This allows concurrent execution of different kernels (different function or different module).

See https://discourse.llvm.org/t/how-to-lower-the-combination-of-async-gpu-ops-in-gpu-dialect/72796/17.
@joker-eph
Copy link
Collaborator

Would it be possible to lazy load on first use?
Right now this would all happen eagerly on application startup, and consume GPU memory even for kernels that wouldn't be used (If I understand correctly the change)

…CUDA_MODULE_LOADING=EAGER in test.

Format test file.
@chsigg
Copy link
Contributor Author

chsigg commented Apr 13, 2025

Would it be possible to lazy load on first use?

Yes, I reverted the eager loading in the runtime.

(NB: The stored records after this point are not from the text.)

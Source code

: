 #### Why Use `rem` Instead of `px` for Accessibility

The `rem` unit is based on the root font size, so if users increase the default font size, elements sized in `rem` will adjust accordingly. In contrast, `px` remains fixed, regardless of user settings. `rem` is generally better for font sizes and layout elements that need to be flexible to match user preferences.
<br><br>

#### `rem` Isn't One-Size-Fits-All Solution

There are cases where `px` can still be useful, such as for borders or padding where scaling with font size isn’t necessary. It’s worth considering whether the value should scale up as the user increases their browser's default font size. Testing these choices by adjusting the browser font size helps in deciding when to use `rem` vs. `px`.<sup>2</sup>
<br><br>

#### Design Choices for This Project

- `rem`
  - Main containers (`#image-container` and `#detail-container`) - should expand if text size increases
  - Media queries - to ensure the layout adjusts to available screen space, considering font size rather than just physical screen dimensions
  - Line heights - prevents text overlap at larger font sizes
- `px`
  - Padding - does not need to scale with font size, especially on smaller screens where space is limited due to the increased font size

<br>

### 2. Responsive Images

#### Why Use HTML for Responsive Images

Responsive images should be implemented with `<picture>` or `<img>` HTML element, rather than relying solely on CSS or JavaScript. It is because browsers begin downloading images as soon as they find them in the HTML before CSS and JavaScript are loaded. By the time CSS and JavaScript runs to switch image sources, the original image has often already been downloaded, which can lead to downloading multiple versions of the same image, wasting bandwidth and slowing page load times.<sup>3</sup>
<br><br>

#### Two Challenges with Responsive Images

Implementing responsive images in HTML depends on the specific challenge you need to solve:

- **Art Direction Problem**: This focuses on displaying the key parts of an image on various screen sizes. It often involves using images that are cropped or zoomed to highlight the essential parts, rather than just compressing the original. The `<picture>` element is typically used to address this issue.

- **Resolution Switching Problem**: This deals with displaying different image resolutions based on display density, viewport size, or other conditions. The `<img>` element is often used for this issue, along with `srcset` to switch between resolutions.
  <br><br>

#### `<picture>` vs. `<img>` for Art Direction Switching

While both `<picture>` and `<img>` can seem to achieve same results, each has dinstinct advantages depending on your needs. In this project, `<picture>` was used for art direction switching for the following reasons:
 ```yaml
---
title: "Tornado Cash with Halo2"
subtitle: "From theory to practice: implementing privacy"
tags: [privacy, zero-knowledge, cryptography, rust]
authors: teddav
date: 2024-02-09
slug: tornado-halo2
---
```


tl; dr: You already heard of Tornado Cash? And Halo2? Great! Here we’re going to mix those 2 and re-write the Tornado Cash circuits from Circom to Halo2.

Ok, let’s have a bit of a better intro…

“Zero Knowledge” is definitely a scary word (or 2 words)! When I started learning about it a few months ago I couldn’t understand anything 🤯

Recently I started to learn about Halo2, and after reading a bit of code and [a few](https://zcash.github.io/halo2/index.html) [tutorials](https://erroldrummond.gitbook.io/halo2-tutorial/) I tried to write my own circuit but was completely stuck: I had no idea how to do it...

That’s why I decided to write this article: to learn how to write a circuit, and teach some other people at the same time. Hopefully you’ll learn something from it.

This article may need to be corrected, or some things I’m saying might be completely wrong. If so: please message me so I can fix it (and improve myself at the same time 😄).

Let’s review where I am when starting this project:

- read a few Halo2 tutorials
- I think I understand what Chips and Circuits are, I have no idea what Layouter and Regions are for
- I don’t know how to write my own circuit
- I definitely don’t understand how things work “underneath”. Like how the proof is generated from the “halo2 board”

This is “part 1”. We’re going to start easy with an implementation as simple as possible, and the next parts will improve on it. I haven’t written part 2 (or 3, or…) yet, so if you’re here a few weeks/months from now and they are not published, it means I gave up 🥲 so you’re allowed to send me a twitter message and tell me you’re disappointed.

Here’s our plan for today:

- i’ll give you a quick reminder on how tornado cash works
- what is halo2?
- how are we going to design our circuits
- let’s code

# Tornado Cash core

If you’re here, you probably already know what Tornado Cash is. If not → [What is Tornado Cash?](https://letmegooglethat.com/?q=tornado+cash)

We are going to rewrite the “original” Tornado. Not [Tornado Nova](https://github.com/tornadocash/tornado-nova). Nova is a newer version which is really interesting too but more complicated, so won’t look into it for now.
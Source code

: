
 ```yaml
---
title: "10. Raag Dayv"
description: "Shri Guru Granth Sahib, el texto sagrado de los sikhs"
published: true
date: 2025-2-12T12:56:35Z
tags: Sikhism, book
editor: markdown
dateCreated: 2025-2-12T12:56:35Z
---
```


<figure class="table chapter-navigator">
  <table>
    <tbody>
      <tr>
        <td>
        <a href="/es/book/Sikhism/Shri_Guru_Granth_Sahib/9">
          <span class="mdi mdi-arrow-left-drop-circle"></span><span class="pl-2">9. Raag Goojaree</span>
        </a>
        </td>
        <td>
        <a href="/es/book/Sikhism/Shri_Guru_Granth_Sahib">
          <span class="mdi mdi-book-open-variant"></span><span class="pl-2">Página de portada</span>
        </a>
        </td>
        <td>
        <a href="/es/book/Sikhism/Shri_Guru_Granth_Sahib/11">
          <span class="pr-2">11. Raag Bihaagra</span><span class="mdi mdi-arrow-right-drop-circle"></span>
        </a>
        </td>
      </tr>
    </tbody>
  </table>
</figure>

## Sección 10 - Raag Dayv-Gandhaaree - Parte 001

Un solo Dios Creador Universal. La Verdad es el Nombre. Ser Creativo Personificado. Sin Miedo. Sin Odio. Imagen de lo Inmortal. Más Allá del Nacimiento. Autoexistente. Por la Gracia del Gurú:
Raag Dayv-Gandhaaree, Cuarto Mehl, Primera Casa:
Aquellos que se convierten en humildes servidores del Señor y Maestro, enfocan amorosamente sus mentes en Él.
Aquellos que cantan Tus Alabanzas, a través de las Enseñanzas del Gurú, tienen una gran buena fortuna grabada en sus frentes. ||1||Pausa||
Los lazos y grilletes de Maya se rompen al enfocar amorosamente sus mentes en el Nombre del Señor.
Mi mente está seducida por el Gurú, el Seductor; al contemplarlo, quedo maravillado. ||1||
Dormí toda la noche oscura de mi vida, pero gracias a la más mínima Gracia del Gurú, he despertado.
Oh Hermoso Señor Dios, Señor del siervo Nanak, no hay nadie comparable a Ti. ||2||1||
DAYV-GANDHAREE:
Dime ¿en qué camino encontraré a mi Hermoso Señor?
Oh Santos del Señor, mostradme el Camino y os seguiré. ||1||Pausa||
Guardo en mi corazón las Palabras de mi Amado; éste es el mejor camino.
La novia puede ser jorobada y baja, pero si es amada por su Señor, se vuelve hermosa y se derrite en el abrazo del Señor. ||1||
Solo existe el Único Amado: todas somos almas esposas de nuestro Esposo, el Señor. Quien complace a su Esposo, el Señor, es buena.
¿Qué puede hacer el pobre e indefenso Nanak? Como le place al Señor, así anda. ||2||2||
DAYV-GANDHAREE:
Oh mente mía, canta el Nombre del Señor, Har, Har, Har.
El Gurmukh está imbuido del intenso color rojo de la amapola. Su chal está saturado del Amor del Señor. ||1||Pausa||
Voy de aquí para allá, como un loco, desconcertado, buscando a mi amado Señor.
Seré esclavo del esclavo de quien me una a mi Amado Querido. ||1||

Instead, one can use CUDA_MODULE_LOADING=EAGER env variable to force eager loading.

@joker-eph
Copy link
Collaborator

git grep CUDA_MODULE_LOADING does not find anything in the repo, do you have a pointer to what you have in mind here?

@chsigg
Copy link
Contributor Author

chsigg commented Apr 14, 2025

do you have a pointer to what you have in mind here?

This environment variable controls lazy loading of kernels in the CUDA driver:
https://docs.nvidia.com/cuda/cuda-c-programming-guide/index.html#lazy-loading

The documentation is not consistent whether to use CUDA_MODULE_LOADING or CUDA_MODULE_DATA_LOADING (see e.g. here). I checked that only the former works though: with two different kernels, the test fails without env variable setting or CUDA_MODULE_DATA_LOADING=EAGER and passes with CUDA_MODULE_LOADING=EAGER.

@chsigg
Copy link
Contributor Author

chsigg commented Apr 22, 2025

Friendly ping. I would appreciate a review. Thanks!

@joker-eph
Copy link
Collaborator

joker-eph commented Apr 22, 2025

LG (sorry I missed your answer last week)

@chsigg
Copy link
Contributor Author

chsigg commented Apr 22, 2025

No problem. Thanks a lot Mehdi.

@chsigg chsigg merged commit 7851b1b into llvm:main Apr 22, 2025
11 checks passed
@chsigg chsigg deleted the piper_export_cl_746544976 branch April 22, 2025 11:50
@clementval
Copy link
Contributor

Could the constructor be added/ not added based on a pass option? We are using the generated binary but we rely on a different runtime to load the module so in our case we would like to not generate it.

@joker-eph
Copy link
Collaborator

I wonder we could move back the logic into createKernelLaunch() where it was until now instead of during the translation?
We'd still inject the mgpuModuleLoad into a global constructor, but we'd do it only if we have gpu.launch present, that way a simple translation of a kernel binary does not do that and preserve other runtime/lowering implementations.

@clementval
Copy link
Contributor

I wonder we could move back the logic into createKernelLaunch() where it was until now instead of during the translation? We'd still inject the mgpuModuleLoad into a global constructor, but we'd do it only if we have gpu.launch present, that way a simple translation of a kernel binary does not do that and preserve other runtime/lowering implementations.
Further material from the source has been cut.